Hospitalists are asked to write orders based on the information they provided to the SNF. "Usually this knocks people's socks off. They say, "How am I supposed to admit the patient? I don't know this, this, and this."

This is a good start, Dr. Zinzella Cox said, but hospitalists need to be sure that the prescription is written for a specific quantity administered at specific time intervals. Prescriptions that include ranges for administration don’t comply with SNF regulations, she said. If the prescription isn’t valid, the physician at the SNF will have to write another, which can lead to delays.

It all gets back to talking with the SNF providers, she said. "We really do need to communicate issues between the two care settings so we can work collaboratively together," Dr. Zinzella Cox said.

Practical tips for improving transitions to SNFs

Dr. Young offered some pointers on how to improve the transition from the hospital to skilled nursing facilities:

Know the environment to which you’re sending patients. There is a large variation in capability, ownership, specialty units, and staffing among SNFs. Ask if they have access to your hospital’s electronic health record.

Be thoughtful about the discharge paperwork you send. Ask the SNF physicians what information they need.

Do a postdischarge follow-up phone call. Does the facility need more information? Were the discharge orders implemented?
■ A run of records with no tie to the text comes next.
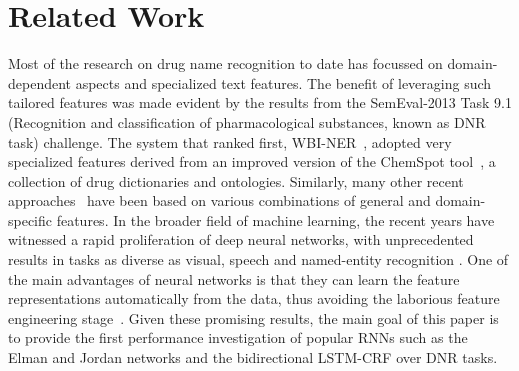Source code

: \section{Related Work}
\label{supervisedDAD:RelatedWork}
Most of the research on drug name recognition to date has focussed on domain-dependent aspects and specialized text features. The benefit of leveraging such tailored features was made evident by the results from the SemEval-2013 Task 9.1 (Recognition and classification of pharmacological substances, known as DNR task) challenge. The system that ranked first, WBI-NER~\cite{huber2013wbi}, adopted very specialized features derived from an improved version of the ChemSpot tool~\cite{rocktaschel2012chemspot}, a collection of drug dictionaries and ontologies. Similarly, many other recent approaches~\cite{abacha2015text,liu2015feature,segura2015exploring} have been based on various combinations of general and domain-specific features. In the broader field of machine learning, the recent years have witnessed a rapid proliferation of deep neural networks, with unprecedented results in tasks as diverse as visual, speech and named-entity recognition \cite{hinton2012deep,krizhevsky2012imagenet,lample2016neural}. One of the main advantages of neural networks is that they can learn the feature representations automatically from the data, thus avoiding the laborious feature engineering stage~\cite{mesnil2015using,lample2016neural}. Given these promising results, the main goal of this paper is to provide the first performance investigation of popular RNNs such as the Elman and Jordan networks and the bidirectional LSTM-CRF over DNR tasks.
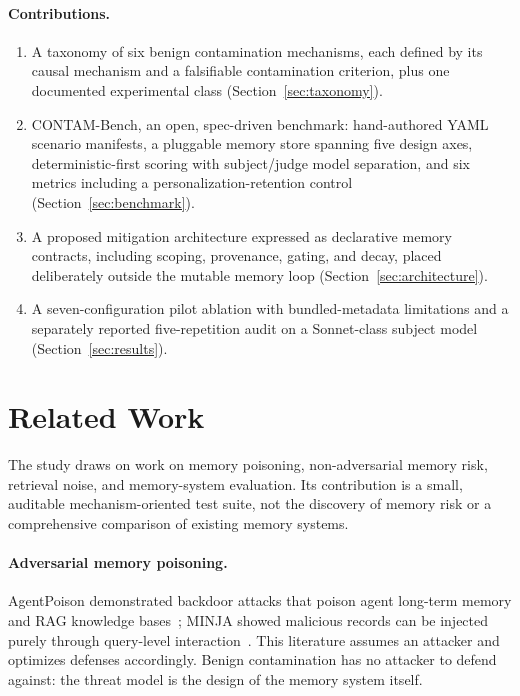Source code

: \documentclass[11pt]{article}
\begin{document}
\paragraph{Contributions.}
\begin{enumerate}[leftmargin=*, itemsep=2pt]
  \item A taxonomy of six benign contamination mechanisms, each defined by
        its causal mechanism and a falsifiable contamination criterion,
        plus one documented experimental class
        (Section~\ref{sec:taxonomy}).
  \item CONTAM-Bench, an open, spec-driven benchmark: hand-authored YAML
        scenario manifests, a pluggable memory store spanning five design
        axes, deterministic-first scoring with subject/judge model
        separation, and six metrics including a personalization-retention
        control (Section~\ref{sec:benchmark}).
      \item A proposed mitigation architecture expressed as declarative
      memory contracts, including scoping, provenance, gating, and decay,
      placed
        deliberately outside the mutable memory loop
        (Section~\ref{sec:architecture}).
      \item A seven-configuration pilot ablation with bundled-metadata limitations
        and a separately reported five-repetition audit on a Sonnet-class
        subject model
        (Section~\ref{sec:results}).
\end{enumerate}

\section{Related Work}
\label{sec:related}

The study draws on work on memory poisoning, non-adversarial memory risk,
retrieval noise, and memory-system evaluation. Its contribution is a small,
auditable mechanism-oriented test suite, not the discovery of memory risk
or a comprehensive comparison of existing memory systems.

\paragraph{Adversarial memory poisoning.}
AgentPoison demonstrated backdoor attacks that poison agent long-term memory
and RAG knowledge bases~\cite{chen2024agentpoison}; MINJA showed malicious
records can be injected purely through query-level
interaction~\cite{dong2025minja}. This literature assumes an attacker and optimizes defenses
accordingly. Benign contamination has no attacker to defend against: the
threat model is the design of the memory system itself.
\end{document}
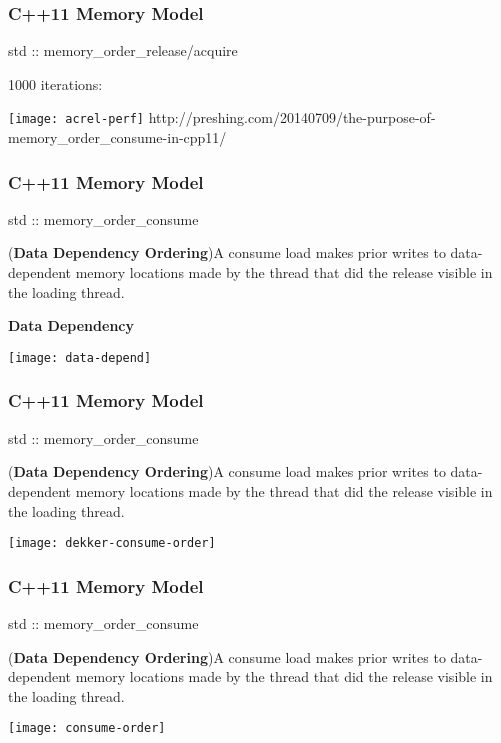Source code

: \begin{frame}
    \frametitle{C++11 Memory Model}
    \LARGE
    std :: memory\_order\_release/acquire
    
    1000 iterations:
    
    \texttt{[image: acrel-perf]}
    \tiny
    http://preshing.com/20140709/the-purpose-of-memory\_order\_consume-in-cpp11/
    
\end{frame}

\begin{frame}
    \frametitle{C++11 Memory Model}
    \LARGE
    std :: memory\_order\_consume
    
    
    \normalsize
    (\textbf{Data Dependency Ordering})A consume load makes prior writes to data-dependent memory
    locations made by the thread that did the release visible in the
    loading thread.
    
    \LARGE
    \centering
    \textbf{Data Dependency}
    
    \texttt{[image: data-depend]}
    

\end{frame}


\begin{frame}
    \frametitle{C++11 Memory Model}
    \LARGE
    std :: memory\_order\_consume
    
    
    \normalsize
    (\textbf{Data Dependency Ordering})A consume load makes prior writes to data-dependent memory
    locations made by the thread that did the release visible in the
    loading thread.
    
    \texttt{[image: dekker-consume-order]}
\end{frame}


\begin{frame}
    \frametitle{C++11 Memory Model}
    \LARGE
    std :: memory\_order\_consume
    
    
    \normalsize
    (\textbf{Data Dependency Ordering})A consume load makes prior writes to data-dependent memory
    locations made by the thread that did the release visible in the
    loading thread.
    
    \texttt{[image: consume-order]}
\end{frame}


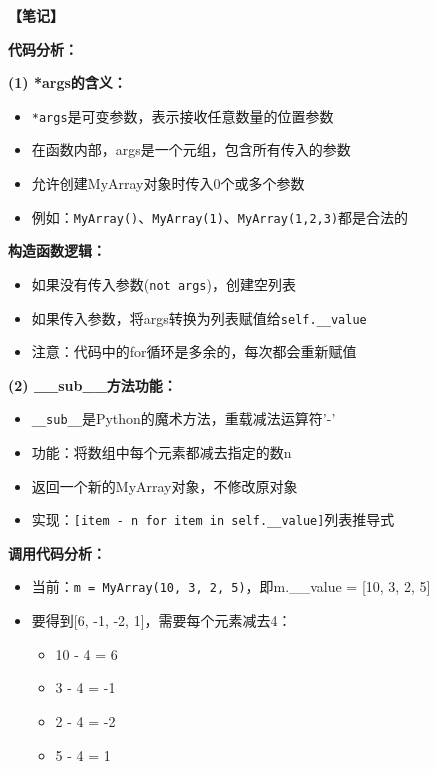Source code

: \begin{mdframed}[linewidth=1pt, linecolor=black]

  \textbf{\color{red}【笔记】}

  \textbf{代码分析：}

  \textbf{(1) *args的含义：}
  \begin{itemize}
    \item \texttt{*args}是可变参数，表示接收任意数量的位置参数
    \item 在函数内部，args是一个元组，包含所有传入的参数
    \item 允许创建MyArray对象时传入0个或多个参数
    \item 例如：\texttt{MyArray()}、\texttt{MyArray(1)}、\texttt{MyArray(1,2,3)}都是合法的
  \end{itemize}

  \textbf{构造函数逻辑：}
  \begin{itemize}
    \item 如果没有传入参数(\texttt{not args})，创建空列表
    \item 如果传入参数，将args转换为列表赋值给\texttt{self.\_\_value}
    \item 注意：代码中的for循环是多余的，每次都会重新赋值
  \end{itemize}

  \textbf{(2) \_\_sub\_\_方法功能：}
  \begin{itemize}
    \item \texttt{\_\_sub\_\_}是Python的魔术方法，重载减法运算符'-'
    \item 功能：将数组中每个元素都减去指定的数n
    \item 返回一个新的MyArray对象，不修改原对象
    \item 实现：\texttt{[item - n for item in self.\_\_value]}列表推导式
  \end{itemize}

  \textbf{调用代码分析：}
  \begin{itemize}
    \item 当前：\texttt{m = MyArray(10, 3, 2, 5)}，即m.\_\_value = [10, 3, 2, 5]
    \item 要得到[6, -1, -2, 1]，需要每个元素减去4：
      \begin{itemize}
        \item 10 - 4 = 6
        \item 3 - 4 = -1
        \item 2 - 4 = -2
        \item 5 - 4 = 1
      \end{itemize}
  \end{itemize}


\end{mdframed}
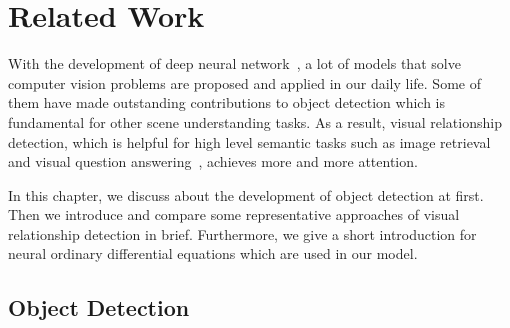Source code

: \chapter{Related Work}
\label{chap:relatedwork}
With the development of deep neural network~\cite{krizhevsky2012imagenet,he2016deep}, a lot of models that solve computer vision problems are proposed and applied in our daily life. Some of them have made outstanding contributions to object detection which is fundamental for other scene understanding tasks. As a result, visual relationship detection, which is helpful for high level semantic tasks such as image retrieval~\cite{johnson2015image} and visual question answering~\cite{ren2015exploring}, achieves more and more attention. 

In this chapter, we discuss about the development of object detection at first. Then we introduce and compare some representative approaches of visual relationship detection in brief. Furthermore, we give a short introduction for neural ordinary differential equations which are used in our model.

\section{Object Detection}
Educate patients and families. Patients need to understand that a SNF is not a hospital and they likely won’t be seen by a physician every day.

Use your tools. Work with a state Quality Improvement Organization to get data on the readmission rates for post-acute care facilities in your area.

For hospitalists interested in starting a quality improvement project with their SNF colleagues, the Society of Hospital Medicine will be posting resources online this fall. The SHM Post-Acute Care Task Force is designing an online toolkit that will include best practices and recommendations on how to get started, Dr. Young said.